A personality test might present a huge number of questions. When scored these load onto separate scales for different FACTORS such as AGGRESSION or OPEN-MINDEDNESS. In this case, the test user will not know which items are contributing to which scale.

 

SELF-REPORT

 

Self report measures ask candidates to answer questions about themselves. They are thus open to lying or manipulation ( though there are techniques for highlighting where this may have happened ). They also reflect – obviously – the test takers view of themselves.

 

SPEED TEST

 

A timed test which has fairly easy items, so it looks as the number of questions attempted within the time limit.

 

SPLIT-HALF RELIABILITY

 

A technique used by test constructors to assess whether a measure is RELIABLE. The items from a test in development are split in half at random and scores on each half are correlated.

 

STANDARD DEVIATION

 

A measure of how much spread there is in the scores of a test.  This is an extremely important concept in psychometrics because it allows you to measure peoples’ characteristics in a way which is universal and which allows you to compare a person’s performance with the mean or average.

 

So, you’ll find statements like “ X scored two standard deviations over the mean on this test”. This contains useful information which is not contained in the statement “ x scored 5 out of 10 on this test” and tells us how x’s performance compares with the average of the test and how well he did as compared with other people that took it. In a personality test it tells us how strong a typical form of behaviour is – empathy or sociability for instance.

 

STANDARD SCORE

 

We use the statistical techniques of psychometrics including the normal curve of distribution to turn RAW SCORES into STANDARD SCORES such as Z SCORES, T SCORES and STENS.

 

We’re getting into some of the statistical areas of testing here and it isn’t possible in a short glossary to give a detailed explanation of these concepts.  Certain types of training can give you this knowledge.

 

However, the reasons we use STANDARD scores go right to the heart of testing’s usefulness.

 

As we mentioned in the entry on RAW SCORES, if you just stick down a set of 10 questions and get lots of people to answer them who get different scores you’re really none the wiser ! Unless you know about the characteristics of the questions ( how difficult they are: what they’re ACTUALLY measuring ) you can’t really tell if 8 right answers are a lot better than 6; or if the difference between 4 and 6 and 4 and 2 is equivalent or, indeed, whether you’re measuring what you think you’re measuring.

 

With standard scores you can start making useful inferences; you know what differences in scores mean, what the “ average is” and whether someone is above or below it.
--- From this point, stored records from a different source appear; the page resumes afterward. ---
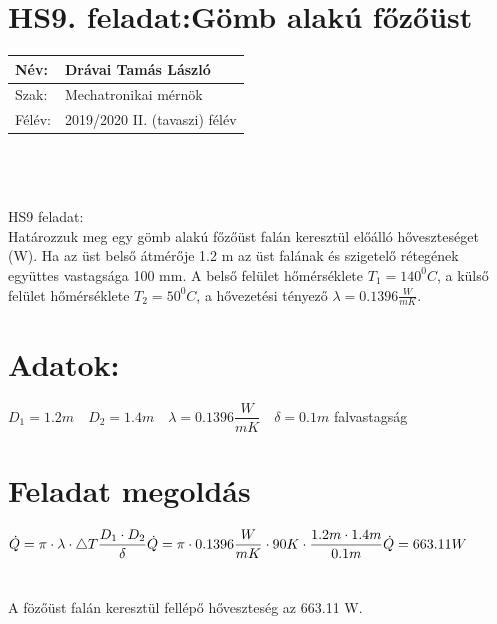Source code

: 

\section*{HS9. feladat:Gömb alakú főzőüst }

\begin{tabular}{ | p{1.5cm} | p{11cm} | } 
	\hline
	Név: & Drávai Tamás László\\ 
	\hline
	Szak: & Mechatronikai mérnök \\ 
	\hline
	Félév: & 2019/2020 II. (tavaszi) félév \\ 
	\hline
\end{tabular}
\\
\\
\\HS9 feladat:\\
Határozzuk meg egy gömb alakú főzőüst falán keresztül előálló hőveszteséget (W).  Ha az üst belső átmérője 1.2 m az üst falának és szigetelő rétegének együttes vastagsága 100 mm. A belső felület hőmérséklete $T_1=140^0 C$, a külső felület hőmérséklete $T_2=50^0 C$, a hővezetési tényező $\lambda= 0.1396\frac{W}{mK}$.
\section*{ {Adatok:}}
$D_1=1.2 m \quad D_2=1.4 m \quad \lambda=0.1396  \dfrac{W}{mK} \quad \delta=0.1m$ falvastagság \\


\section*{Feladat megoldás}
$
\dot{Q} =\pi\cdot \lambda\cdot\bigtriangleup T \dfrac{D_1 \cdot D_2}{\delta}
\\
\\
\dot{Q}=\pi \cdot 0.1396 \dfrac{W}{mK} \cdot  90K \cdot\dfrac{1.2m \cdot 1.4 m}{0.1m}\\
\\
\dot{Q}=663.11 W $\\
\\
\\
A fözőüst falán keresztül fellépő hőveszteség az 663.11 W.\\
This is crucially important in comparing people with each other on a test

 

STANDARD ERROR OF MEASUREMENT

Let’s say a candidate took the same test repeatedly, with no change in his level of knowledge and preparation ( this actually happens to people applying to a number of jobs and in the graduate milk round ). Some of the resulting scores would be slightly higher or slightly lower than the score that precisely reflects the student’s actual level of knowledge and ability ( as we’ve repeated, perhaps ad nauseam , ALL measurements contain error ). The difference between a student’s actual score and his highest or lowest hypothetical score is known as the standard error of measurement.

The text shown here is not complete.